Ketika membahas karya kreatifnya, jawabannya agak tidak sopan: "Saya benar-benar melukis untuk bersenang-senang. Hal yang sama berlaku untuk menulis—ketika saya mencapai bagian yang memuaskan, saya tertawa terbahak-bahak." Tak heran ia masih dikenal sebagai "si tua usil," mendekati hidup dengan gaya yang tidak konvensional—bebas dari dogma, dan selalu mencari cara untuk menemukan kebahagiaan dalam kehidupan sehari-hari.Huang Yongyu tidak pernah diam; setiap kali ada kesempatan, dia memanfaatkannya, secara sadar berolahraga untuk memperkuat fisiknya. Suatu kali, tim produksi televisi mendampinginya ke Fenghuang, Hunan, untuk syuting dokumenter berjudul The Eccentric Huang Yongyu. Huang mengundang anggota tim muda untuk menyaksikan perayaan Tahun Baru di kota tua tersebut.Di tengah suasana perayaan yang meriah, bunyi gong dan drum menandakan tarian naga. Huang Yongyu menyimpan pipanya di saku, menyatakan, "Aku akan memimpin," dan melompat ke depan untuk merebut kepala naga dari penari. Kepala naga tersebut sangat berat, membutuhkan kerja sama lebih dari selusin penari untuk menggerakkannya – suatu prestasi yang tidak mungkin tanpa kekuatan fisik yang besar.

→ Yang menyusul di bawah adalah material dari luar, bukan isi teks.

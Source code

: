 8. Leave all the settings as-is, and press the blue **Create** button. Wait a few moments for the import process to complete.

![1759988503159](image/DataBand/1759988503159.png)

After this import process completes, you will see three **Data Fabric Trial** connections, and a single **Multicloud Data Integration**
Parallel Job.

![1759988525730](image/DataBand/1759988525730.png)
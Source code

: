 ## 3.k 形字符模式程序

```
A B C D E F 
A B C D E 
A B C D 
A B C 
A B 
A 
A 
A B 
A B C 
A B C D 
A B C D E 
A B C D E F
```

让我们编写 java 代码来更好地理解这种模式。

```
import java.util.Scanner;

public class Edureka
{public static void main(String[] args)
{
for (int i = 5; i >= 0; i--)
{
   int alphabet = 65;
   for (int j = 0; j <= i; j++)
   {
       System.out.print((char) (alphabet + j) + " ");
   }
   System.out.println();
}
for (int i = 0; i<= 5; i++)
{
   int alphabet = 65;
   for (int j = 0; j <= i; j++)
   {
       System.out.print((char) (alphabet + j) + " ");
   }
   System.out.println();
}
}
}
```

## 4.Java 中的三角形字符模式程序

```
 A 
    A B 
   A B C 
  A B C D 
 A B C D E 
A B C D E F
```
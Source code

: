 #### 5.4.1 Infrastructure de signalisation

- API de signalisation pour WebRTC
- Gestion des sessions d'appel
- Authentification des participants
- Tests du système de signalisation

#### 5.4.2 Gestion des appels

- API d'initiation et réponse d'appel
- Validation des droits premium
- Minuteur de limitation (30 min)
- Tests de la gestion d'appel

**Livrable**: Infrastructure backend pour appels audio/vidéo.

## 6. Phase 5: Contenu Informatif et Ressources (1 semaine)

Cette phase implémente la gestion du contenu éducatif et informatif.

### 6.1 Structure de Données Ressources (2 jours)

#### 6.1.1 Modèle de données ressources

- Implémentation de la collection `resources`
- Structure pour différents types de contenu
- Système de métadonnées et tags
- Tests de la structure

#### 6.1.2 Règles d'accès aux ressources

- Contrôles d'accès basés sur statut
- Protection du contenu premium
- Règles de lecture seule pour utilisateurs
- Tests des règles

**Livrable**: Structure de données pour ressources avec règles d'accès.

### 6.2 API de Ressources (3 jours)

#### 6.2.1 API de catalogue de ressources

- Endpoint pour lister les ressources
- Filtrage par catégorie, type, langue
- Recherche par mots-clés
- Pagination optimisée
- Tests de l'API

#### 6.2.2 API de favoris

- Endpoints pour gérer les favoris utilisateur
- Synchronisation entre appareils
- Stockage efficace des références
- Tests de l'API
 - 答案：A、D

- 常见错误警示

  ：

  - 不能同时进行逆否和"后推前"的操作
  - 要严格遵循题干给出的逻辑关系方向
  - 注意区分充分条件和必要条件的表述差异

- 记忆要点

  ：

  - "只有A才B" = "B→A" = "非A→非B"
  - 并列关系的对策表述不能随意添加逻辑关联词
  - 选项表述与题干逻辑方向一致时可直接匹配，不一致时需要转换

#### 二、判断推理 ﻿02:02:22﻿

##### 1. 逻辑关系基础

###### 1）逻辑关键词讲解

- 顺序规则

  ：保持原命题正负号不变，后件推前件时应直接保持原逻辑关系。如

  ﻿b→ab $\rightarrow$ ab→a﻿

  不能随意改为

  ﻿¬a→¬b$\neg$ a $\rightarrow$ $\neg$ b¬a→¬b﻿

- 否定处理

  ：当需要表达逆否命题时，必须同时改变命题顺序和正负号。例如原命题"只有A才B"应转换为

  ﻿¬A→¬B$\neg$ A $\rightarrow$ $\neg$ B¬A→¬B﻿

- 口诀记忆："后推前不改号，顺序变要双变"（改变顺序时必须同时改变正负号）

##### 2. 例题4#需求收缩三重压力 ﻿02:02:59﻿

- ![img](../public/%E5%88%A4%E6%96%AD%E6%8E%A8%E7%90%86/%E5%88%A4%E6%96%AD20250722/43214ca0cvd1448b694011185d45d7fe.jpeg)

Huang Yongyu sangat menyukai pendakian gunung. Kampung halamannya terletak di Kabupaten Fenghuang, Hunan, di mana Gunung Fenghuang berdiri—tidak terlalu tinggi tetapi sangat berbatu. Meskipun kini sudah tua, ia tetap bersikeras pulang setiap tahun untuk mendaki lerengnya beberapa kali.Mengenai pendakian gunung, Huang memiliki filosofi sendiri: "Langkahlah dengan mantap, atur napasmu—hirup dalam-dalam dan hembuskan perlahan. Simpan napas terengah-engahmu untuk setelah mencapai puncak. Hindari beristirahat di tengah jalan; teruslah maju dengan satu ledakan energi. Sepanjang perjalanan, jangan lupa menikmati pemandangan; hal itu membantu meredakan kelelahan. Pendakian rutin menjaga punggung tetap lurus dan kaki tetap lincah—manfaatnya sangat banyak.Setelah mencapai puncak, seseorang merasakan rasa pencapaian yang mendalam, membuat semangatnya terangkat."
Rutinitas olahraga Huang Yongyu berbeda dengan lansia lainnya; ia lebih suka memukul kantong pasir. Ia menggantungkan kantong pasir seberat lebih dari sepuluh jin di belakang rumahnya, memukulnya beberapa kali sehari. Dengan dasar tinju yang baik, pukulannya cepat dan kuat, dilakukan dengan teknik yang baik. Ia sering mendemonstrasikan tinju kepada orang muda.
Pandangan hidup Huang Yongyu sederhana: pertama, bangunlah segera setelah terjatuh, luangkan waktu sejenak untuk menghargai bekas luka yang ditinggalkan saat mendarat; kedua, hadapi segala sesuatu dengan kasih sayang; ketiga, pegang teguh pada keahlianmu tanpa goyah. "Saya merasa seperti semut pekerja, melukis dan menulis setiap hari. Melakukan apa yang saya cintai adalah kebahagiaan itu sendiri."